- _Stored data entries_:
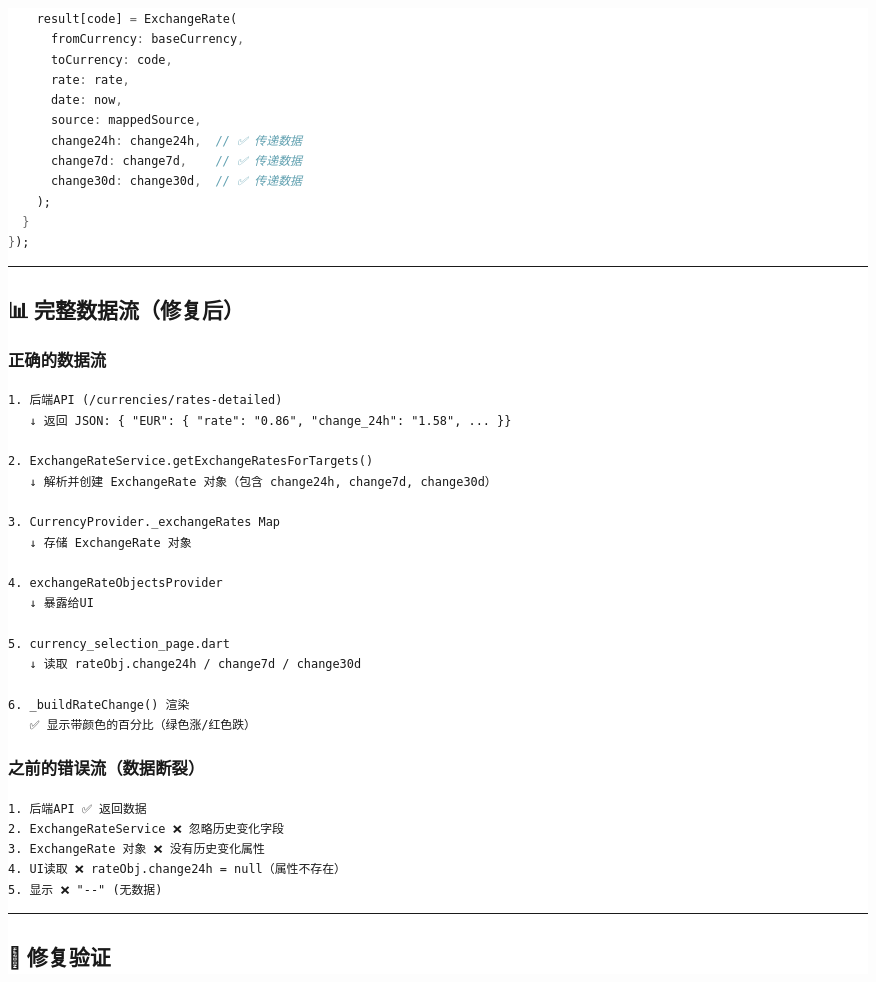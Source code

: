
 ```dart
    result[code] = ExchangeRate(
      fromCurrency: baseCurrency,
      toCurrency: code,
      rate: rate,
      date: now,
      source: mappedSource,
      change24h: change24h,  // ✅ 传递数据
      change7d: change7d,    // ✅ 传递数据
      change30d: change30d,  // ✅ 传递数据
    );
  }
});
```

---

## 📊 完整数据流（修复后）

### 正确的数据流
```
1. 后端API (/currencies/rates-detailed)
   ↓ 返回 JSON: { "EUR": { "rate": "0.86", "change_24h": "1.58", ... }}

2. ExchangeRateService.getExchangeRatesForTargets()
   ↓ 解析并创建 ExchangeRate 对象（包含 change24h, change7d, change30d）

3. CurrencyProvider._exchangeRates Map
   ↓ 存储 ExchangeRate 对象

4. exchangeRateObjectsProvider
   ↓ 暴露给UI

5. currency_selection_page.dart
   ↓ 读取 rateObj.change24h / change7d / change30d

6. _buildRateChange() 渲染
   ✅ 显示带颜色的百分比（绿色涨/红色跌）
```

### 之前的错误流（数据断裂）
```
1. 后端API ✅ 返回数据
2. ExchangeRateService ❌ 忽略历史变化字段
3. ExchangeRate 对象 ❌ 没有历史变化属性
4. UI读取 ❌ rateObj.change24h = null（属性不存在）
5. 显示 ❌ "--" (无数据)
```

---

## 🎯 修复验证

==

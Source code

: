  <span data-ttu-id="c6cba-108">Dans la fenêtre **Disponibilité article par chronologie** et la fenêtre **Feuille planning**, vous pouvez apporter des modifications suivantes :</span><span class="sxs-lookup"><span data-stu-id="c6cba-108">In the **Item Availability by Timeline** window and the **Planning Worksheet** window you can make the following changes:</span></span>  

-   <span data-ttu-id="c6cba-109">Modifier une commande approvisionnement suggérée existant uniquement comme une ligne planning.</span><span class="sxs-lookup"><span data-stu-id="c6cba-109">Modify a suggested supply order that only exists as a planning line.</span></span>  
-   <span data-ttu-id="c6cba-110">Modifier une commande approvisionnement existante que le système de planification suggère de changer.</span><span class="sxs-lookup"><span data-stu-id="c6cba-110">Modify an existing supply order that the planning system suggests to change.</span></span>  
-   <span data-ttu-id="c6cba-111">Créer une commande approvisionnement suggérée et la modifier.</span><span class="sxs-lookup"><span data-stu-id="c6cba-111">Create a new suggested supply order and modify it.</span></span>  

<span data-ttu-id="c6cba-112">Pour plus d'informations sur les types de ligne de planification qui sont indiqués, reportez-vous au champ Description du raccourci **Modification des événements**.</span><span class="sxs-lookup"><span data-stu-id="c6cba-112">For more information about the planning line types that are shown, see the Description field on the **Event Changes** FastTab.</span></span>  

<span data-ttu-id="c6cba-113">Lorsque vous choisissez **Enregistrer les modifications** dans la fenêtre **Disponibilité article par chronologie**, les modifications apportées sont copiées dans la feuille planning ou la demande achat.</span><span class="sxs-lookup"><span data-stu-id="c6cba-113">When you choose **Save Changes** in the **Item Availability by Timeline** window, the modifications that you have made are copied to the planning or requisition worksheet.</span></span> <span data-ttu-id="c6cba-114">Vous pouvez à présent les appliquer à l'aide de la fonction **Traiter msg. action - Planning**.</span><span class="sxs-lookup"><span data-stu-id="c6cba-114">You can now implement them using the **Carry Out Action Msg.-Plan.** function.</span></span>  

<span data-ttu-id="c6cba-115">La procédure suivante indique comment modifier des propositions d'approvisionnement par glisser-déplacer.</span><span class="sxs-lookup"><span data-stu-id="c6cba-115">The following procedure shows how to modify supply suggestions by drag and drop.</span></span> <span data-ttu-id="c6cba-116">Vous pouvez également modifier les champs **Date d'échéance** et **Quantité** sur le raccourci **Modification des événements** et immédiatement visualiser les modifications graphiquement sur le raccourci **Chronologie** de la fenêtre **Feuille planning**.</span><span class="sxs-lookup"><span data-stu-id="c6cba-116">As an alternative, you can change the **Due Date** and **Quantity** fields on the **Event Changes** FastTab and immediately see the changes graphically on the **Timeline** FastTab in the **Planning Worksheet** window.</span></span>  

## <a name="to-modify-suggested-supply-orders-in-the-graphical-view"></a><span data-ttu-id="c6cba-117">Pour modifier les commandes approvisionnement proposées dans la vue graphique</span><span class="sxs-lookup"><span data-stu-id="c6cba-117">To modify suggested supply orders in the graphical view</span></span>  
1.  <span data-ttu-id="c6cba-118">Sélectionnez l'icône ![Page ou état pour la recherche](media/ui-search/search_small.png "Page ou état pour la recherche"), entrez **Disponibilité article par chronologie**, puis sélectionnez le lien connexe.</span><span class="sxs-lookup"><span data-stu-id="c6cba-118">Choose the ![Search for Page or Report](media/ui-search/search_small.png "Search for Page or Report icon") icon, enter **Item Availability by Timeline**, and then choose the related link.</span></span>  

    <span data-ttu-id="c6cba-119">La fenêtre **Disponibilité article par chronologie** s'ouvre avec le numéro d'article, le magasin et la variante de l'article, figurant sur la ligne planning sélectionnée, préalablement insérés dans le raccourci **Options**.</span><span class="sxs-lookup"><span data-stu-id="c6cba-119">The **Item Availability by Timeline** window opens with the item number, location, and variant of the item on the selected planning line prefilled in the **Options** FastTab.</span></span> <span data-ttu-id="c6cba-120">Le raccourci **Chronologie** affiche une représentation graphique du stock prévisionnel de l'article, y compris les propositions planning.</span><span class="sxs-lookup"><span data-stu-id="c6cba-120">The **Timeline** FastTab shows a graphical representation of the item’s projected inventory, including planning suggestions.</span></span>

- _PROBLEM STATEMENT_: Check each line of the data above, and please copy the ones in which the string "ExchangeRateService" occurs.

- _SOLUTION TO THIS EXERCISE_:
2. ExchangeRateService.getExchangeRatesForTargets()
2. ExchangeRateService ❌ 忽略历史变化字段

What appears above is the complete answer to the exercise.